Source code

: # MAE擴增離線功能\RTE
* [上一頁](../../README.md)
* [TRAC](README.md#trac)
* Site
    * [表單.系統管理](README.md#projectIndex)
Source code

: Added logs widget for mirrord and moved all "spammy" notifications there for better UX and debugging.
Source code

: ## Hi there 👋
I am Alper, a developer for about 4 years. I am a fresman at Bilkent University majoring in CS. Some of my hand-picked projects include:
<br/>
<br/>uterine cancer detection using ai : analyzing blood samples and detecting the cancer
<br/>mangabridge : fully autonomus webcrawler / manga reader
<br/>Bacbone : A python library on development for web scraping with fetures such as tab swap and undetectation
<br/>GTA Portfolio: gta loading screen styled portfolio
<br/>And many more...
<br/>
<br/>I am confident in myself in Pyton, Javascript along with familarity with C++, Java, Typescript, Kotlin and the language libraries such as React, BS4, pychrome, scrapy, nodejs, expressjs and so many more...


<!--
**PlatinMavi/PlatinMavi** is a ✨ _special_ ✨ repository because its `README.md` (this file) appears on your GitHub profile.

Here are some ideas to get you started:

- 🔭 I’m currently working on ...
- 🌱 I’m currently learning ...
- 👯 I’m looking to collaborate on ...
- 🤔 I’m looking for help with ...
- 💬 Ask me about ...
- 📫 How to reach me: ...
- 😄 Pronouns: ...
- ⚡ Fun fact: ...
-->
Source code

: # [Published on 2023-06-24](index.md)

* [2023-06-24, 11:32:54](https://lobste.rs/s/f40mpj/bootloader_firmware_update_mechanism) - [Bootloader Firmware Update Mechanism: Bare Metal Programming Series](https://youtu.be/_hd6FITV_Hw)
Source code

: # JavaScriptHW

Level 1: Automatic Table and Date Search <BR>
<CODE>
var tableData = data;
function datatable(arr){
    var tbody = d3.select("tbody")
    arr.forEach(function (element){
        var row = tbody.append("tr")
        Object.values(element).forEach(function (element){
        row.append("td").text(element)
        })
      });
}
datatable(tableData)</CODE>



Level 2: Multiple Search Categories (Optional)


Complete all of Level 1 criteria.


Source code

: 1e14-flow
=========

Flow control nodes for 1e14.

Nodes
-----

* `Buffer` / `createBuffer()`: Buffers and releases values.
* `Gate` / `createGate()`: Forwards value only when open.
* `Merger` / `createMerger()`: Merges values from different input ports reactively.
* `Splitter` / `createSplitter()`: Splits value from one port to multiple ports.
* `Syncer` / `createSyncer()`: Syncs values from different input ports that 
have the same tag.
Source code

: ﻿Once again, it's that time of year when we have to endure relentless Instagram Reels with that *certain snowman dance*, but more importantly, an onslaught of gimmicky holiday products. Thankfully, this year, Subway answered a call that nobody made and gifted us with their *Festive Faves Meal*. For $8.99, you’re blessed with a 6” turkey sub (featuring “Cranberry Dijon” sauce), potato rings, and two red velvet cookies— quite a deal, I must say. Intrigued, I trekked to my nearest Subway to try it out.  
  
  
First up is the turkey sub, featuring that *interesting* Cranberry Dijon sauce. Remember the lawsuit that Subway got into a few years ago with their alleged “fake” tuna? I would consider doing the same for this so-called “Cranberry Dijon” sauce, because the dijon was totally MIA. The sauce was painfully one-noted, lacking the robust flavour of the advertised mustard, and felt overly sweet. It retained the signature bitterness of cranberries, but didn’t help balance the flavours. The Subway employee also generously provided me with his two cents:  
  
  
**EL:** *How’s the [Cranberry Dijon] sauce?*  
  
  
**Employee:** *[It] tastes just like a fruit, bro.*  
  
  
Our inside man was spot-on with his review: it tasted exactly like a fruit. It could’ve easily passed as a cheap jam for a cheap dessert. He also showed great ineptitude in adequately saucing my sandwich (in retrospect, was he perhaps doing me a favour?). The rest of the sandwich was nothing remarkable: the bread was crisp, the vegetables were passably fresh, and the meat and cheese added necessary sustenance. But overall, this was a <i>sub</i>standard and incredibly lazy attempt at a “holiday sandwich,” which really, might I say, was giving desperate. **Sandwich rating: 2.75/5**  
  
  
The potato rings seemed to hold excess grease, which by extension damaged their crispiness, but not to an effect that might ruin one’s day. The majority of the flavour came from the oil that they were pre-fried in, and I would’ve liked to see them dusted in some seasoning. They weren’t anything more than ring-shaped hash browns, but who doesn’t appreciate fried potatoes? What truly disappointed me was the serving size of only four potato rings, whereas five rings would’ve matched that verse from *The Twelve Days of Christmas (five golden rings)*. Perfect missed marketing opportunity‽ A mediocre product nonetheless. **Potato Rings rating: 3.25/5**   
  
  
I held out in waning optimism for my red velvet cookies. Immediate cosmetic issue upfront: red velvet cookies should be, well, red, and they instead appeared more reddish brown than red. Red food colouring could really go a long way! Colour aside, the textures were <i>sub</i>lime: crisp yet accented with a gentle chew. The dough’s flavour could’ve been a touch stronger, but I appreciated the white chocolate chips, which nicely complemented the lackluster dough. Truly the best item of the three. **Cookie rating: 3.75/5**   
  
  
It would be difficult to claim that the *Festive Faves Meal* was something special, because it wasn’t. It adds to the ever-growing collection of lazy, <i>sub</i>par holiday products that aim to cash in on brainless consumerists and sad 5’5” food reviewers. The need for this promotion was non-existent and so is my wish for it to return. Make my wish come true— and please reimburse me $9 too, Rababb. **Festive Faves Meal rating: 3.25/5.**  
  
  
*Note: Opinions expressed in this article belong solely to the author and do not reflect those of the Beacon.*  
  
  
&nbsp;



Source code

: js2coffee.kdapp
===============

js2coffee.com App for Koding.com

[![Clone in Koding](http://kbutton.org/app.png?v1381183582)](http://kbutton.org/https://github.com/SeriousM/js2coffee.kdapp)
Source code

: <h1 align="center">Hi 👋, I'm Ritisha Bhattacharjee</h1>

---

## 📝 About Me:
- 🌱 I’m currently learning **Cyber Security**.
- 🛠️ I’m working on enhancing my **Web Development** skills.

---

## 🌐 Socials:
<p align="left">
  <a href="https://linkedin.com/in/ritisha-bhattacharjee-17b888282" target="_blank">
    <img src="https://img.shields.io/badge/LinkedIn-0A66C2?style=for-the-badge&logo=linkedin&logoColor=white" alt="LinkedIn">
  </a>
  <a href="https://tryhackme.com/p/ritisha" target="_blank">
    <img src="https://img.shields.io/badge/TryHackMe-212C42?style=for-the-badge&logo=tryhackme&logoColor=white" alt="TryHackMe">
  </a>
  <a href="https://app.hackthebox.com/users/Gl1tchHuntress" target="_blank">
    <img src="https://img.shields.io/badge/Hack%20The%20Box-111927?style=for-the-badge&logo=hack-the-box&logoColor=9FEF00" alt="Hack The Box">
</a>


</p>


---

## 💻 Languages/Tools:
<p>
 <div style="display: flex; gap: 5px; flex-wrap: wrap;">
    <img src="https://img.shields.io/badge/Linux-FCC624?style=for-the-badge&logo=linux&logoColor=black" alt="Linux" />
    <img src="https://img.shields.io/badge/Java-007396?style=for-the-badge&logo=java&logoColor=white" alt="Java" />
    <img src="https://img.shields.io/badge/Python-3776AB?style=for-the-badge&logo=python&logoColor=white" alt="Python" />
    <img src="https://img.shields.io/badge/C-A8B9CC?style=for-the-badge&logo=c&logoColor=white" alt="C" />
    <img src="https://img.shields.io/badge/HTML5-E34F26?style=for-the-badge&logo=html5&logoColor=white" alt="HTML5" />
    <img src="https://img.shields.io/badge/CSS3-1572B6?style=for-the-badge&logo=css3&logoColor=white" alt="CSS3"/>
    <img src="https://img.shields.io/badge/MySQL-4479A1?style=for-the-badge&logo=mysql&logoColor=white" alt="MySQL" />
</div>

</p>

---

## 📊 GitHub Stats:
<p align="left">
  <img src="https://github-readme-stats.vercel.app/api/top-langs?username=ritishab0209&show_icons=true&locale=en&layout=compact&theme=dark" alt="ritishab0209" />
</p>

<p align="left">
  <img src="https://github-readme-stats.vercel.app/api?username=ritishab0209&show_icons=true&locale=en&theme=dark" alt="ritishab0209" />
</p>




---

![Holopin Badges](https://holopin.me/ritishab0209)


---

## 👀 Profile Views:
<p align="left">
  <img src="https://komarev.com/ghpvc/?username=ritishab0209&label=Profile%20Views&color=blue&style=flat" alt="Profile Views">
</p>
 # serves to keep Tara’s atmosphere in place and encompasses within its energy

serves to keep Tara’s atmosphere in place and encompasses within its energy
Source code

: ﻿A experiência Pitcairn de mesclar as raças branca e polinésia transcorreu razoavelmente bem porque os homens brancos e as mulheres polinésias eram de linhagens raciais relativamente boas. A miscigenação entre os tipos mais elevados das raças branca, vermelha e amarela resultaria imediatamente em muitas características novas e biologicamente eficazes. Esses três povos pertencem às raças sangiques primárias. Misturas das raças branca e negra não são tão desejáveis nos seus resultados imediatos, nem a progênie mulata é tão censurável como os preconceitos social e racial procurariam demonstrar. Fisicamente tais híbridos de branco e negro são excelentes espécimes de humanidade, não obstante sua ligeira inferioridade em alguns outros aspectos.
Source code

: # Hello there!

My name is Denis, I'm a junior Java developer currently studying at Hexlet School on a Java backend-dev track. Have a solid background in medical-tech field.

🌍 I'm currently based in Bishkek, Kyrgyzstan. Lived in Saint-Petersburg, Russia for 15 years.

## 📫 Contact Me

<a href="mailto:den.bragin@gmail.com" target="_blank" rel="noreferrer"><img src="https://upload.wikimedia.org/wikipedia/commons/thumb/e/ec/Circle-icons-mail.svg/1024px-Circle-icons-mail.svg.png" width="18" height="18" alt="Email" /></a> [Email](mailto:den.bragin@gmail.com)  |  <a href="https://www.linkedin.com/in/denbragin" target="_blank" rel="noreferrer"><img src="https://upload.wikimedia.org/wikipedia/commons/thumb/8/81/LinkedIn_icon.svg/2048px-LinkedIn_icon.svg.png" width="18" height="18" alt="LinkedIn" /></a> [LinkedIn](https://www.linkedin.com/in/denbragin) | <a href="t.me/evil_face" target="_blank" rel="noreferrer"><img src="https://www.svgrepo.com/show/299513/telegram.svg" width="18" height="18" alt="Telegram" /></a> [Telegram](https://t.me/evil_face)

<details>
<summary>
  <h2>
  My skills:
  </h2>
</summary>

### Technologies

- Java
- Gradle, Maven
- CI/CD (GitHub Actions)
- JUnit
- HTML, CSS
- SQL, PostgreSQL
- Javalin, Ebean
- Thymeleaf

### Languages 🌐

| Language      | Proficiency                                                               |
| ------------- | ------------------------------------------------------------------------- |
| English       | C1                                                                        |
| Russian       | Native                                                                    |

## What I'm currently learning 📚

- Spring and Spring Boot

··········

**What you have to do:**
Your answer should consist of every line from the entries that holds "locale".

**Response:**
  <img src="https://github-readme-stats.vercel.app/api/top-langs?username=ritishab0209&show_icons=true&locale=en&layout=compact&theme=dark" alt="ritishab0209" />
  <img src="https://github-readme-stats.vercel.app/api?username=ritishab0209&show_icons=true&locale=en&theme=dark" alt="ritishab0209" />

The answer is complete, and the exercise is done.